By Carl Hoffman
In 1960 the “city” of Abu Dhabi was nothing but dust and sand and a few thousand fishermen and pearl divers on the shores of the Arabian Sea. Today, amid the steel and glass, the Ferraris and Escalades, it’s easy to forget that older, forgotten village—except for tucked away patches like the fish market.
Fresh fish is auctioned off before dawn to vendors and restaurants in Abu Dhabi. Photograph by Dave Yoder, National Geographic |
Dozens of graceful wooden dhows crowd the wharf, built as they have for centuries with high sterns and low, curving sheer lines. Boats come and go daily, piled with stacks of wire fish traps, each usually spending a few days at sea before returning with their catch early in the morning hours before dawn.
It’s an ageless ritual, the catch laid out in small baskets in long, perfect rows and columns on the docks. Crabs and grouper. Barracuda and kingfish. Tuna and small sharks. An auctioneer walks down the rows, followed by a crowd of fishermen and buyers, calling out prices and purchases in a fast singsong.

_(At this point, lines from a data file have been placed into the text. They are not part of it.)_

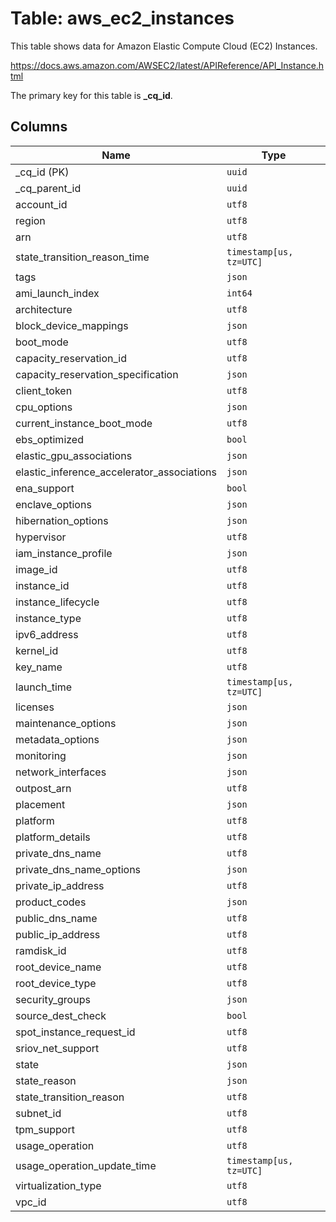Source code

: # Table: aws_ec2_instances

This table shows data for Amazon Elastic Compute Cloud (EC2) Instances.

https://docs.aws.amazon.com/AWSEC2/latest/APIReference/API_Instance.html

The primary key for this table is **_cq_id**.

## Columns

| Name          | Type          |
| ------------- | ------------- |
|_cq_id (PK)|`uuid`|
|_cq_parent_id|`uuid`|
|account_id|`utf8`|
|region|`utf8`|
|arn|`utf8`|
|state_transition_reason_time|`timestamp[us, tz=UTC]`|
|tags|`json`|
|ami_launch_index|`int64`|
|architecture|`utf8`|
|block_device_mappings|`json`|
|boot_mode|`utf8`|
|capacity_reservation_id|`utf8`|
|capacity_reservation_specification|`json`|
|client_token|`utf8`|
|cpu_options|`json`|
|current_instance_boot_mode|`utf8`|
|ebs_optimized|`bool`|
|elastic_gpu_associations|`json`|
|elastic_inference_accelerator_associations|`json`|
|ena_support|`bool`|
|enclave_options|`json`|
|hibernation_options|`json`|
|hypervisor|`utf8`|
|iam_instance_profile|`json`|
|image_id|`utf8`|
|instance_id|`utf8`|
|instance_lifecycle|`utf8`|
|instance_type|`utf8`|
|ipv6_address|`utf8`|
|kernel_id|`utf8`|
|key_name|`utf8`|
|launch_time|`timestamp[us, tz=UTC]`|
|licenses|`json`|
|maintenance_options|`json`|
|metadata_options|`json`|
|monitoring|`json`|
|network_interfaces|`json`|
|outpost_arn|`utf8`|
|placement|`json`|
|platform|`utf8`|
|platform_details|`utf8`|
|private_dns_name|`utf8`|
|private_dns_name_options|`json`|
|private_ip_address|`utf8`|
|product_codes|`json`|
|public_dns_name|`utf8`|
|public_ip_address|`utf8`|
|ramdisk_id|`utf8`|
|root_device_name|`utf8`|
|root_device_type|`utf8`|
|security_groups|`json`|
|source_dest_check|`bool`|
|spot_instance_request_id|`utf8`|
|sriov_net_support|`utf8`|
|state|`json`|
|state_reason|`json`|
|state_transition_reason|`utf8`|
|subnet_id|`utf8`|
|tpm_support|`utf8`|
|usage_operation|`utf8`|
|usage_operation_update_time|`timestamp[us, tz=UTC]`|
|virtualization_type|`utf8`|
|vpc_id|`utf8`|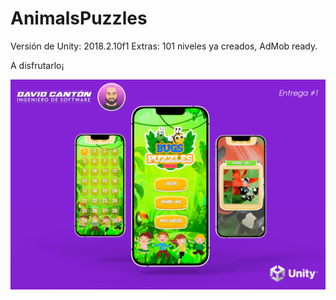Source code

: # AnimalsPuzzles

Versión de Unity: 2018.2.10f1
Extras: 101 niveles ya creados, AdMob ready.

A disfrutarlo¡



![screenshot](entrega1.jpg)
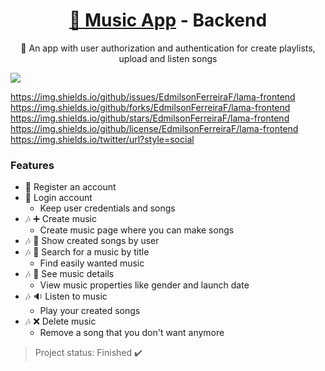 <h1 align="center">
    <a href="https://pt-br.reactjs.org/">🔗 Music App</a> - Backend
</h1>
<p align="center">🚀 An app with user authorization and authentication for create playlists, upload and listen songs</p>
<img src="https://travis-ci.com/EdmilsonFerreiraF/Backend.svg?branch=main" />

https://img.shields.io/github/issues/EdmilsonFerreiraF/lama-frontend
https://img.shields.io/github/forks/EdmilsonFerreiraF/lama-frontend
https://img.shields.io/github/stars/EdmilsonFerreiraF/lama-frontend
https://img.shields.io/github/license/EdmilsonFerreiraF/lama-frontend
https://img.shields.io/twitter/url?style=social

### Features
- :man: Register an account
- :man: Login account
    - Keep user credentials and songs
- :notes: :heavy_plus_sign: Create music
    - Create music page where you can make songs
- :notes: :page_with_curl: Show created songs by user
- :notes: :mag_right: Search for a music by title
    - Find easily wanted music
- :notes: :page_facing_up: See music details
    - View music properties like gender and launch date
- :notes: :sound: Listen to music
    - Play your created songs
- :notes: :x: Delete music
    - Remove a song that you don't want anymore

> Project status: Finished :heavy_check_mark: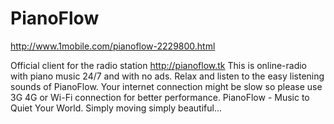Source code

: PianoFlow
=========

http://www.1mobile.com/pianoflow-2229800.html

Official client for the radio station http://pianoflow.tk
This is online-radio with piano music 24/7 and with no ads. Relax and listen to the easy listening sounds of PianoFlow.
Your internet connection might be slow so please use 3G 4G or Wi-Fi connection for better performance.
PianoFlow - Music to Quiet Your World. Simply moving simply beautiful...

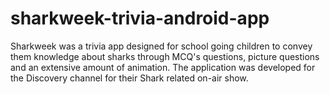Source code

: # sharkweek-trivia-android-app
Sharkweek was a trivia app designed for school going children to convey them knowledge about sharks through MCQ's questions, picture questions and an extensive amount of animation. The application was developed for the Discovery channel for their Shark related on-air show.
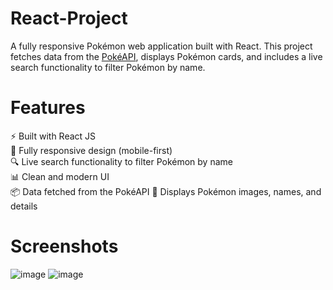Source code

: # React-Project
A fully responsive Pokémon web application built with React. This project fetches data from the [PokéAPI](https://pokeapi.co/api/v2/pokemon?limit=124), displays Pokémon cards, and includes a live search functionality to filter Pokémon by name.

# Features
⚡ Built with React JS  
📱 Fully responsive design (mobile-first)  
🔍 Live search functionality to filter Pokémon by name  
📊 Clean and modern UI  
📦 Data fetched from the PokéAPI 
📸 Displays Pokémon images, names, and details 


# Screenshots

![image](https://github.com/user-attachments/assets/1f5bf232-47f0-41a2-ae68-b637705dee05)
![image](https://github.com/user-attachments/assets/40a0b81b-d1b8-4a81-9a8d-240742f57a22)


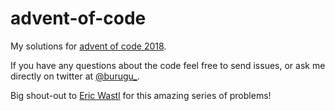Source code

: # advent-of-code

My solutions for [advent of code 2018](https://adventofcode.com/2018).

If you have any questions about the code feel free to send issues,
or ask me directly on twitter at [@burugu_](https://twitter.com/burugu_).

Big shout-out to [Eric Wastl](https://twitter.com/ericwastl) for this
amazing series of problems!
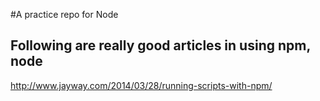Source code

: #A practice repo for Node

## Following are really good articles in using npm, node
 http://www.jayway.com/2014/03/28/running-scripts-with-npm/
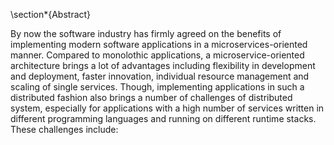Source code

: \section*{Abstract}

By now the software industry has firmly agreed on the benefits of implementing modern software applications in a microservices-oriented manner. Compared to monolothic applications, a microservice-oriented architecture brings a lot of advantages including flexibility in development and deployment, faster innovation, individual resource management and scaling of single services. Though, implementing applications in such a distributed fashion also brings a number of challenges of distributed system, especially for applications with a high number of services written in different programming languages and running on different runtime stacks. These challenges include: 
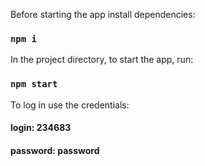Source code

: Before starting the app install dependencies:

### `npm i`

In the project directory, to start the app, run:

### `npm start`

To log in use the credentials:

#### login: 234683
#### password: password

As the sun rises, the action shifts to the cool, tiled inside of the market proper, where the local catch is joined by others from throughout the Gulf, and Indian fishmongers in hairnets call out their wares, a lovely smorgasbord of silver fin and tail and eye. Outside, the dhow crews wash up around buckets in the hot afternoon sun and sit around piles of rice and curried crab. A hungry visitor has two choices: Befriend the crews and get invited to a rustic lunch or buy a fish and have it cleaned and cooked at one of the stalls at the market’s edge.